Jolinko –może nie pisz bezpośrednio na forum, tylko najpierw w Wordzie? Potem przekleisz i nic Ci nie zginie z tego, co tak pracowicie stworzyłaś! Kochana, bardzo ci dziękuję za wszystkie słowa wsparcia. Ja naprawdę je czuję i widzę ile jest w Tobie uważności na nas wszystkich. Ten motyw z wykrzyczeniem się w opustoszałym miejscu jest fantastyczny – dobrze, ze mogłaś to zrobić! Myślę zresztą, ze niejedna z nas też chętnie by to spróbowała! O telefonie oczywiście będę pamiętać i dzięki. A o fb cały czas myślę, tylko ciągle nie umiem się zmotywować, żeby w końcu cos założyć. Jolinko, to przykre co piszesz o swoich dawnych koleżankach, ale pociechą jest jednak to, ze masz przy sobie duży skarb – swoją córcię (sama widzisz jak naszą Sabinkę ciągnie tak daleko do swojej!). Mieszkacie blisko, jesteście w ciągłym kontakcie. To naprawdę jest nie do przecenienia. No i Twój fantastyczny mąż. Trzymam kciuki za wasz jutrzejszy wyjazd. A tak w ogóle, to dużo czasu zajmuje wam droga do Wrocławia? Wracajcie z dobrymi wieściami. Bardzo przykra ta historia z pracą Twojej córki – po prostu ręce opadają :(.
Gammo –60 km do morza, to jak rzut kamieniem :). Gdybym mieszkała tak blisko morza, to na pewno bywałabym tam częściej. Bardzo lubię tam jeździć i wcale nie tęskno mi do zagranicznych kurortów. A pomysł Jolinki, żebyś przy tych swoich kłopotach zdrowotnych spróbowała jeść bez glutenu, wydaje się ciekawy. Chyba, że już próbowałaś? Przypominam o Twoich osobistych radach dotyczących pisania wiadomości :) – najpierw w Wordzie! Oni tu chyba wyłączają, jak się za długo pisze.

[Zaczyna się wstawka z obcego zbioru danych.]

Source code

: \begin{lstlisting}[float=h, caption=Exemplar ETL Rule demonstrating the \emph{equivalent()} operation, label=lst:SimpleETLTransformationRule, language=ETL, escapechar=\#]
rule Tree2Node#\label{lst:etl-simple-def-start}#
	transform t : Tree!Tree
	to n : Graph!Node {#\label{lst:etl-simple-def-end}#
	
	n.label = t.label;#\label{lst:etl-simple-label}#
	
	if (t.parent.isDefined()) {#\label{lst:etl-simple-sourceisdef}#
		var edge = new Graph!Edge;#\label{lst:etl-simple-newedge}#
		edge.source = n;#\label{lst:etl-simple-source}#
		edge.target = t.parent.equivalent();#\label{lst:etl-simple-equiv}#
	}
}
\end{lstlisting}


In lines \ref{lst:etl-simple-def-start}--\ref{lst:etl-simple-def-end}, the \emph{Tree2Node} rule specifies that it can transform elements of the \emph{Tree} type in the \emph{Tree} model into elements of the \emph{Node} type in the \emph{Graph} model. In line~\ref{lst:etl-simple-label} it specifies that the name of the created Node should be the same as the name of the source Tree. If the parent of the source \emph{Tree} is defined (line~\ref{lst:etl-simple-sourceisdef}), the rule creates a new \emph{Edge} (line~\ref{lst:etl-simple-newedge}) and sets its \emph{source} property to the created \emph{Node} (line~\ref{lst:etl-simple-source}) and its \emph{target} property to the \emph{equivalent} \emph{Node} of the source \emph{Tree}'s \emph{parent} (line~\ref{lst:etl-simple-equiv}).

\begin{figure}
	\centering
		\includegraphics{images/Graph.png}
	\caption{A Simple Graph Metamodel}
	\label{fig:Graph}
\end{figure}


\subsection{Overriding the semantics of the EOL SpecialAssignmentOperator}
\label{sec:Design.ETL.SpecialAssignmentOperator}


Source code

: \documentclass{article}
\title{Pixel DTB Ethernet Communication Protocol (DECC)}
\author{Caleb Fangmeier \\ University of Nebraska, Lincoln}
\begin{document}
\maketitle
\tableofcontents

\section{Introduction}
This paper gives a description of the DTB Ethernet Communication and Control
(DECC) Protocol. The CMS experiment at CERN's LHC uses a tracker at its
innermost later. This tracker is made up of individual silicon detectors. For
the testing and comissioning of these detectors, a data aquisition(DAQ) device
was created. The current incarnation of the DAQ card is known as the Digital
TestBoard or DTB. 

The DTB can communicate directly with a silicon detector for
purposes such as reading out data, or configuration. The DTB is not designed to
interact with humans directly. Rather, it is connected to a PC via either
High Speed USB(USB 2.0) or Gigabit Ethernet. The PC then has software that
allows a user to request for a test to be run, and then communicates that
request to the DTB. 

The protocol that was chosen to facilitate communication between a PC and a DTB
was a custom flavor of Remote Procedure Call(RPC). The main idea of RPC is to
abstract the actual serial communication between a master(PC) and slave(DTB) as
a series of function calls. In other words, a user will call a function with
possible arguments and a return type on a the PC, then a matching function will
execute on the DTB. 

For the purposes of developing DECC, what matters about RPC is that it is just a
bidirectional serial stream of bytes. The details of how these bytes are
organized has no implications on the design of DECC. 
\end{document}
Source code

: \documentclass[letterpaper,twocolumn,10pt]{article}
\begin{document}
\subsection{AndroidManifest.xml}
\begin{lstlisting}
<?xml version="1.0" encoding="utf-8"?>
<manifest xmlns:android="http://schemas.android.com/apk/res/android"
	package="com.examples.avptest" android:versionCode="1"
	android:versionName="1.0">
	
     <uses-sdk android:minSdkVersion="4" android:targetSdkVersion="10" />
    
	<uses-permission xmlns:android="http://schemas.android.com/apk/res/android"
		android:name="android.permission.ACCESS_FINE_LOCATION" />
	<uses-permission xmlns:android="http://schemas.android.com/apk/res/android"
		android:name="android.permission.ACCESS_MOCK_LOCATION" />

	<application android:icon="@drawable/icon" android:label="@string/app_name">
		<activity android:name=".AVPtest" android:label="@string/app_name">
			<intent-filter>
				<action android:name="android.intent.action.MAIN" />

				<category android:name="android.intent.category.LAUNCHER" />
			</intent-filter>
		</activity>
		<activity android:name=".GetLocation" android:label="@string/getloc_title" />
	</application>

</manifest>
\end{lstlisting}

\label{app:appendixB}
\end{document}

Kasiu – przepraszam, ale strasznie uśmiałam się przy tym Twoim poście bez litery „e” :D. A z tym wybudzaniem się w nocy jest rzeczywiście cos dziwnego. Też mi się to ostatnio zdarza - niby pośpię, ale co godzinę-dwie budzę się i patrzę na budzik. No nie jest to fajne i tez jestem ciekawa z czego się wzięło.
Natko – wiem, że wygodniej Ci pisać na fb, ale wpadaj tu jednak trochę częściej. I pisz, co tam u Twojego synka.

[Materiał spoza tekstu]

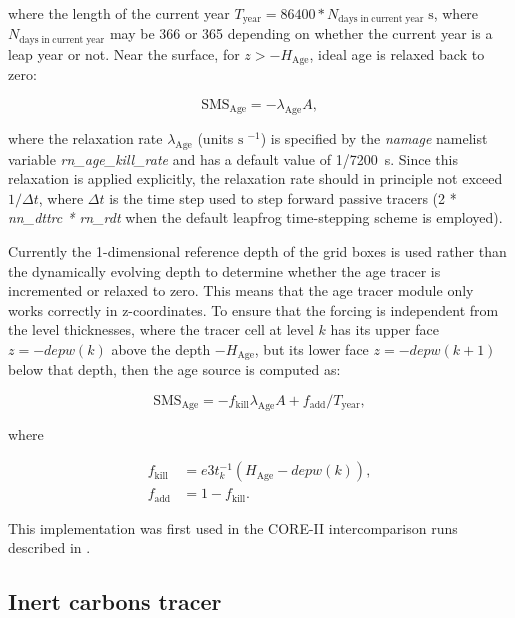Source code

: \documentclass[../main/TOP_manual]{subfiles}
\begin{document}
where the length of the current year $T_{\mathrm{year}} = 86400*N_{\mathrm{days\;in\;current\; year}}\;\mathrm{s}$, where $N_{\mathrm{days\;in\;current\; year}}$ may be 366 or 365 depending on whether the current year is a leap year or not.
Near the surface, for $z>-H_{\mathrm{Age}}$, ideal age is relaxed back to zero:

\begin{equation}
  \label{eq:TOP-age-surface}
   \mathrm{SMS_{\mathrm{Age}}} = -\lambda_{\mathrm{Age}}A,
\end{equation}

where the relaxation rate $\lambda_{\mathrm{Age}}$  (units $\mathrm{s}\;^{-1}$) is specified by the \textit{namage} namelist variable \textit{rn\_age\_kill\_rate} and has a default value of 1/7200~s.
Since this relaxation is applied explicitly, the relaxation rate should in principle not exceed $1/\Delta t$, where $\Delta t$ is the time step used to step forward passive tracers (2 * \textit{nn\_dttrc * rn\_rdt} when the default  leapfrog time-stepping scheme is employed).

Currently the 1-dimensional reference depth of the grid boxes is used rather than the dynamically evolving depth to determine whether the age tracer is incremented or relaxed to zero.
This means that the age tracer module only works correctly in z-coordinates.
To ensure that the forcing is independent from the level thicknesses, where the tracer cell at level $k$ has its upper face $z=-depw(k)$ above the depth $-H_{\mathrm{Age}}$, but its lower face $z=-depw(k+1)$ below that depth, then the age source is computed as:

\begin{equation}
  \label{eq:TOP-age-mixed}
   \mathrm{SMS_{\mathrm{Age}}} = -f_{\mathrm{kill}}\lambda_{\mathrm{Age}}A +f_{\mathrm{add}}/T_{\mathrm{year}} ,
\end{equation}

where

\begin{align}
    f_{\mathrm{kill}} &= e3t_k^{-1}(H_{\mathrm{Age}} - depw(k)) , \\
    f_{\mathrm{add}} &= 1 - f_{\mathrm{kill}}.
\end{align}

This implementation was first used in the CORE-II intercomparison runs described in \citet{danabasoglu_2014}.

\subsection{Inert carbons tracer}
\end{document}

Sabinko – i jak tam wnusia? Bo pewnie się martwisz, że choruje. A to, ze jest śliczna nie ulega wątpliwości! Widzę, że ciągnie Cię tam do nich bardzo. I wcale się nie dziwię. Dobrze, ze już coś kombinujesz z wyjazdem.
Kropeczko –dobrze, że już dochodzisz do zdrowia. Coś siedzi w powietrzu. Mój M miesiąc leczy zatoki i nie wiem, czy w końcu czymś mnie nie zaraził. Na razie pojawia mi się duszący kaszel, ale mam nadzieję, że to tylko chwilowe. A krokusy naprawdę bardzo, bardzo ładne.
Maniusiu – Twoje dzieła też bardzo ładne. Zdolne z Was dziewczyny. Mogę tylko podziwiać, bo u mnie za grosz takich zdolności.
Baaju – chyba będę częściej używać Twojego imienia, bo jest mi dosyć bliskie. Mam aż trzy Basie w swoim otoczeniu i o wszystkich myślę ciepło. Witaj w świecie słodyczowych pożeraczy – no cóż! :( Ja swego czasu na Dukanie spadłam około 20 kg. Niestety pozostał mi po nim efekt jo-jo i rozwalone stawy (szczególnie to moje nieszczęsne kolano).
Kalaharii :clown:
Miłej nocy Zawzietaski ... sama nie wierzę, że wszystko dałam radę wyczytać!